Hoje, cada passo que dou adiante, mais me deparo com “a vida adulta”, menos tempo tenho para somente treinar, me divertir e me auto-descobrir. Vejo que de nada irá valer todos esses anos de treinamento árduo se eu não aplicar isso em minha vida cotidiana, seja no trabalho, com a família, nos meus relacionamentos ou em qualquer outro tipo de coisa que eu faça. Saltar, escalar, e todas essas habilidades são oque menos importam. Não treinem somente esperando que em algum dia vão usar o Parkour de forma prática em uma situação real, porque sabemos que a coisa não funciona bem assim.

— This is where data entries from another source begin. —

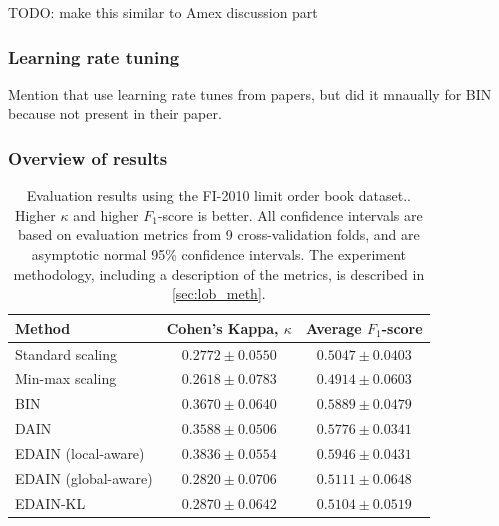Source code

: \documentclass{statsmsc}
\begin{document}
{TODO: make this similar to Amex discussion part

\subsubsection{Learning rate tuning}%
\label{ssub:Learning rate tuning}

Mention that use learning rate tunes from papers, but did it mnaually for BIN because not
present in their paper.

\subsubsection{Overview of results}%
\label{ssub:Overview of results}

\begin{table}[htp]
    \centering
    \begin{tabular}{lcc}
        \toprule
        Method & Cohen's Kappa, $\kappa$ & Average $F_1$-score \\
        \midrule
        Standard scaling & $0.2772 \pm 0.0550$ & $0.5047 \pm 0.0403$ \\
        Min-max scaling & $0.2618 \pm 0.0783$ & $0.4914 \pm 0.0603$ \\
        BIN & $0.3670 \pm 0.0640$ & $0.5889 \pm 0.0479$ \\
        DAIN & $0.3588 \pm 0.0506$ & $0.5776 \pm 0.0341$ \\
        EDAIN (local-aware) & $\bm{0.3836 \pm 0.0554}$ & $\bm{0.5946 \pm 0.0431}$ \\
        EDAIN (global-aware) & $0.2820 \pm 0.0706$ & $0.5111 \pm 0.0648$ \\
        EDAIN-KL & $0.2870 \pm 0.0642$ & $0.5104 \pm 0.0519$ \\
        \bottomrule
    \end{tabular}%
    \caption{
        Evaluation results using the FI-2010 limit order book dataset..
        Higher $\kappa$ and higher $F_1$-score is better.
        All confidence intervals are based on evaluation metrics from 9 cross-validation folds,
        and are asymptotic normal 95\% confidence intervals.
        The experiment methodology, including a description of the metrics,
        is described in  \cref{sec:lob_meth}.
    }%
    \label{tab:lob_performance}%
\end{table}

}
\end{document}
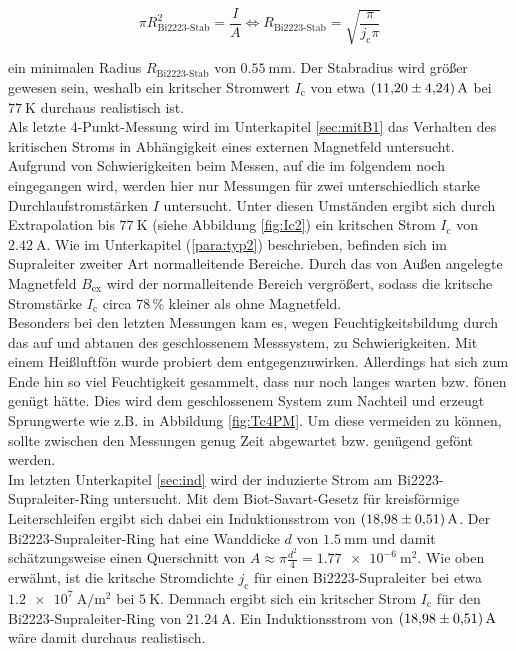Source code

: \begin{equation*}
  \pi R_{\text{Bi2223-Stab}}^2 = \frac{I}{A}
  \iff
  R_{\text{Bi2223-Stab}} = \sqrt{\frac{\pi}{j_{\text{c}}\pi}}
\end{equation*}

\noindent
ein minimalen Radius $R_{\text{Bi2223-Stab}}$ von $\SI{0.55}{\milli\meter}$.
Der Stabradius wird größer gewesen sein, weshalb ein kritscher Stromwert
$I_{\text{c}}$ von etwa $\SI{11.2\pm4,24}{\ampere}$ bei $\SI{77}{\kelvin}$ durchaus
realistisch ist.\\
Als letzte 4-Punkt-Messung wird im Unterkapitel \ref{sec:mitB1} das Verhalten des
kritischen Stroms in Abhängigkeit eines externen Magnetfeld untersucht.
Aufgrund von Schwierigkeiten beim Messen, auf die im folgendem noch eingegangen wird,
werden hier nur Messungen für zwei unterschiedlich starke Durchlaufstromstärken $I$
untersucht. Unter diesen Umständen ergibt sich durch Extrapolation bis $\SI{77}{\kelvin}$
(siehe Abbildung \ref{fig:Ic2}) ein kritschen Strom $I_{\text{c}}$ von $\SI{2,42}{\ampere}$.
Wie im Unterkapitel (\ref{para:typ2}) beschrieben, befinden sich im Supraleiter zweiter Art
normalleitende Bereiche. Durch das von Außen angelegte Magnetfeld $B_{\text{ex}}$
wird der normalleitende Bereich vergrößert, sodass die kritsche Stromstärke
$I_{\text{c}}$ circa 78$\,$\% kleiner als ohne Magnetfeld.\\
Besonders bei den letzten Messungen kam es, wegen Feuchtigkeitsbildung durch das
auf und abtauen des geschlossenem Messsystem, zu Schwierigkeiten. Mit einem Heißluftfön
wurde probiert dem entgegenzuwirken. Allerdings hat sich zum Ende hin so viel
Feuchtigkeit gesammelt, dass nur noch langes warten bzw. fönen genügt hätte. Dies
wird dem geschlossenem System zum Nachteil und erzeugt Sprungwerte wie z.B. in
Abbildung \ref{fig:Tc4PM}. Um diese vermeiden zu können, sollte zwischen den
Messungen genug Zeit abgewartet bzw. genügend gefönt werden.\\
Im letzten Unterkapitel \ref{sec:ind} wird der induzierte Strom am Bi2223-Supraleiter-Ring
untersucht. Mit dem Biot-Savart-Gesetz für kreisförmige Leiterschleifen ergibt
sich dabei ein Induktionsstrom von $\SI{18,98\pm0.51}{\ampere}$. Der Bi2223-Supraleiter-Ring
hat eine Wanddicke $d$ von $\SI{1,5}{\milli\meter}$ und damit schätzungsweise einen
Querschnitt von $A \approx \pi \frac{d^2}{4} = \SI{1,77e-6}{\meter\squared}$.
Wie oben erwähnt, ist die kritsche Stromdichte $j_{\text{c}}$ für einen Bi2223-Supraleiter
bei etwa $\SI{1.2e7}{\ampere\per\metre\squared}$ bei $\SI{5}{\kelvin}$. Demnach
ergibt sich ein kritscher Strom $I_{\text{c}}$ für den Bi2223-Supraleiter-Ring
von $\SI{21,24}{\ampere}$. Ein Induktionsstrom von $\SI{18,98\pm0,51}{\ampere}$
wäre damit durchaus realistisch.
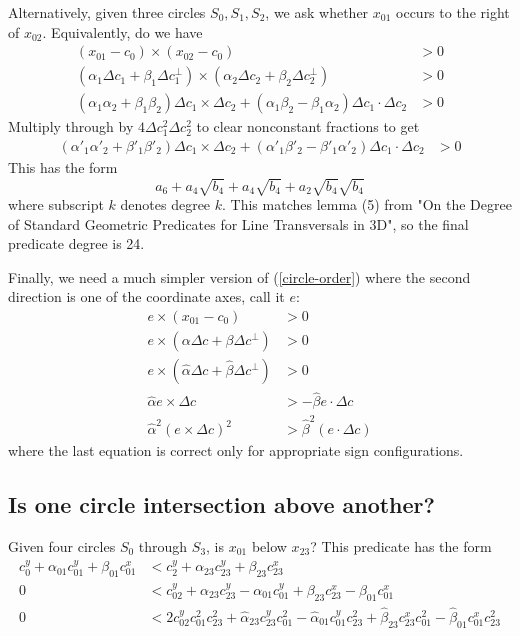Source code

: \documentclass[11pt]{article}
\begin{document}
Alternatively, given three circles $S_0, S_1, S_2$, we ask whether $x_{01}$ occurs to the right of $x_{02}$.  Equivalently, do we have
\begin{align*}
(x_{01} - c_0) \times (x_{02} - c_0) &> 0 \\
(\alpha_1 \Delta c_1 + \beta_1 \Delta c_1^\perp) \times (\alpha_2 \Delta c_2 + \beta_2 \Delta c_2^\perp) &> 0 \\
(\alpha_1 \alpha_2 + \beta_1 \beta_2) \Delta c_1 \times \Delta c_2 + (\alpha_1 \beta_2 - \beta_1 \alpha_2) \Delta c_1 \cdot \Delta c_2 &> 0
\end{align*}
Multiply through by $4 \Delta c_1^2 \Delta c_2^2$ to clear nonconstant fractions to get
\begin{align} \label{circle-order}
(\alpha'_1 \alpha'_2 + \beta'_1 \beta'_2) \Delta c_1 \times \Delta c_2 + (\alpha'_1 \beta'_2 - \beta'_1 \alpha'_2) \Delta c_1 \cdot \Delta c_2 &> 0
\end{align}
This has the form
$$a_6 + a_4 \sqrt{b_4} + a_4 \sqrt{b_4} + a_2 \sqrt{b_4} \sqrt{b_4}$$
where subscript $k$ denotes degree $k$.  This matches lemma (5) from "On the Degree of Standard Geometric Predicates for Line Transversals in 3D", so the final predicate degree is 24.

Finally, we need a much simpler version of (\ref{circle-order}) where the second direction is one of the coordinate axes, call it $e$:
\begin{align*}
e \times (x_{01} - c_0) &> 0 \\
e \times (\alpha \Delta c + \beta \Delta c^\perp) &> 0 \\
e \times (\hat{\alpha} \Delta c + \hat{\beta} \Delta c^\perp) &> 0 \\
\hat{\alpha} e \times \Delta c &> -\hat{\beta} e \cdot \Delta c \\
\hat{\alpha}^2 (e \times \Delta c)^2 &> \hat{\beta}^2 (e \cdot \Delta c)
\end{align*}
where the last equation is correct only for appropriate sign configurations.

\subsection{Is one circle intersection above another?}

Given four circles $S_0$ through $S_3$, is $x_{01}$ below $x_{23}$?  This predicate has the form
\begin{align*}
c_0^y + \alpha_{01} c_{01}^y + \beta_{01} c_{01}^x &< c_2^y + \alpha_{23} c_{23}^y + \beta_{23} c_{23}^x \\
0 &< c_{02}^y + \alpha_{23} c_{23}^y - \alpha_{01} c_{01}^y + \beta_{23} c_{23}^x - \beta_{01} c_{01}^x \\
0 &< 2 c_{02}^y c_{01}^2 c_{23}^2 + \hat{\alpha}_{23} c_{23}^y c_{01}^2 - \hat{\alpha}_{01} c_{01}^y c_{23}^2 + \hat{\beta}_{23} c_{23}^x c_{01}^2 - \hat{\beta}_{01} c_{01}^x c_{23}^2
\end{align*}
\end{document}
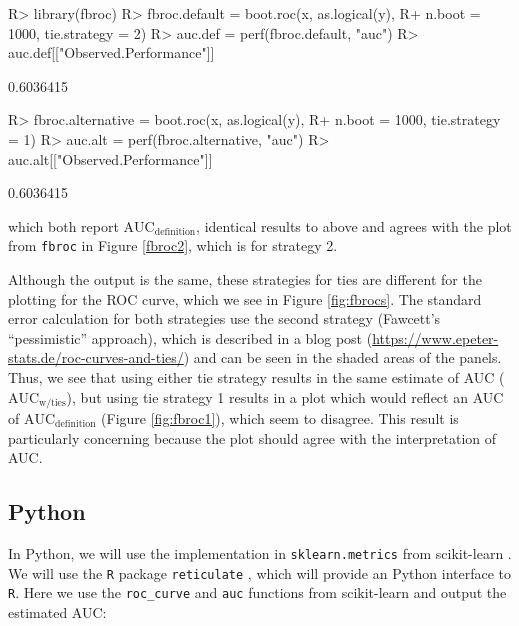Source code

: \documentclass[12pt]{article}
\newcommand{\pkg}[1]{{\fontseries{b}\selectfont #1}}
\newenvironment{CodeChunk}{}{}
\begin{document}
\begin{CodeChunk}

\begin{CodeInput}
R> library(fbroc)
R> fbroc.default = boot.roc(x, as.logical(y), 
R+                          n.boot = 1000, tie.strategy = 2)
R> auc.def = perf(fbroc.default, "auc")
R> auc.def[["Observed.Performance"]]
\end{CodeInput}

\begin{CodeOutput}
[1] 0.6036415
\end{CodeOutput}

\begin{CodeInput}
R> fbroc.alternative = boot.roc(x, as.logical(y), 
R+                              n.boot = 1000, tie.strategy = 1)
R> auc.alt = perf(fbroc.alternative, "auc")
R> auc.alt[["Observed.Performance"]]
\end{CodeInput}

\begin{CodeOutput}
[1] 0.6036415
\end{CodeOutput}
\end{CodeChunk}

which both report \(\text{AUC}_{\text{definition}}\), identical results
to above and agrees with the plot from \texttt{fbroc} in Figure
\ref{fbroc2}, which is for strategy 2.

Although the output is the same, these strategies for ties are different
for the plotting for the ROC curve, which we see in Figure
\ref{fig:fbrocs}. The standard error calculation for both strategies use
the second strategy (Fawcett's ``pessimistic'' approach), which is
described in a blog post
(\url{https://www.epeter-stats.de/roc-curves-and-ties/}) and can be seen
in the shaded areas of the panels. Thus, we see that using either tie
strategy results in the same estimate of AUC
(\(\text{AUC}_{\text{w/ties}}\)), but using tie strategy 1 results in a
plot which would reflect an AUC of \(\text{AUC}_{\text{definition}}\)
(Figure \ref{fig:fbroc1}), which seem to disagree. This result is
particularly concerning because the plot should agree with the
interpretation of AUC.

\hypertarget{python}{%
\subsection{Python}\label{python}}

In Python, we will use the implementation in \texttt{sklearn.metrics}
from \pkg{scikit-learn} \citep{scikitlearn}. We will use the \texttt{R}
package \texttt{reticulate} \citep{reticulate}, which will provide an
Python interface to \texttt{R}. Here we use the \texttt{roc\_curve} and
\texttt{auc} functions from \pkg{scikit-learn} and output the estimated
AUC:
\end{document}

Uma prova disso é que no mês passado, só depois de 5 longos anos praticando o Parkour eu me encontrei em uma situação em que eu realmente precisei usar de forma prática em minha vida. Eu dormi no apartamento de um primo meu, e no dia seguinte pela manhã necessitava sair para gravar uma reportagem junto aos meus companheiros, porém meu primo havia saído para o trabalho e me trancado dentro de casa. Logo eu vi que havia 2 opções: perder a reportagem, ou descer o prédio pelo lado de fora da janela. Depois de exitar umas 3 vezes eu decidi que iria sair pela janela e descer os 4 andares que me separavam do térreo. Tive um sentimento indescritível quando eu já estava no chão, após descer tudo. Foi a primeira vez em que considero que o Parkour em sua forma prática realmente foi útil em minha vida cotidiana. Mas não creio ser muito inteligente esperar por momentos como esses, a não ser que você trabalhe para o corpo de bombeiros, ou para uma policia especializada. Mas foi bom saber que eu estive preparado quando uma situação como essa bateu a minha porta.

Mas então a pergunta é: Como devo me inspirar para continuar ? Creio que a resposta para isso é muito simples: Continue trilhando o caminho, persista, valorize oque você já tem, tudo aquilo que você já construiu, valorize quem você é, seja criativo, busque novas formas, novos meios, adapte-se. Eu não digo que todos devem continuar a praticar o Parkour, mas que não se deve desistir de buscar algo que inspire e traga auto-conhecimento, força para enfrentar a vida sem se deixar iludir por coisas do mundo que te faça uma pessoa parada e estagnada. Eu nunca desisti do Parkour, porque para mim sempre foi uma fonte de força interior, e até hoje continua sendo. Sinto que meu caminho no Parkour sempre foi muito iluminado, até nos momentos mais críticos. Me considero uma pessoa de sorte por enxergar tudo que essa atividade pode trazer a vida de um ser humano. E também por sempre ter encontrado boas pessoas em meu caminho, as quais boa parte delas considero meus caros amigos, amigos de guerra eu diria, pois a cada momento difícil eu lembro que não estou sozinho nessa empreitada. Hoje é fácil ver que grande parte do que sou, devo a mim mesmo e ao quanto me dediquei ao que me propus.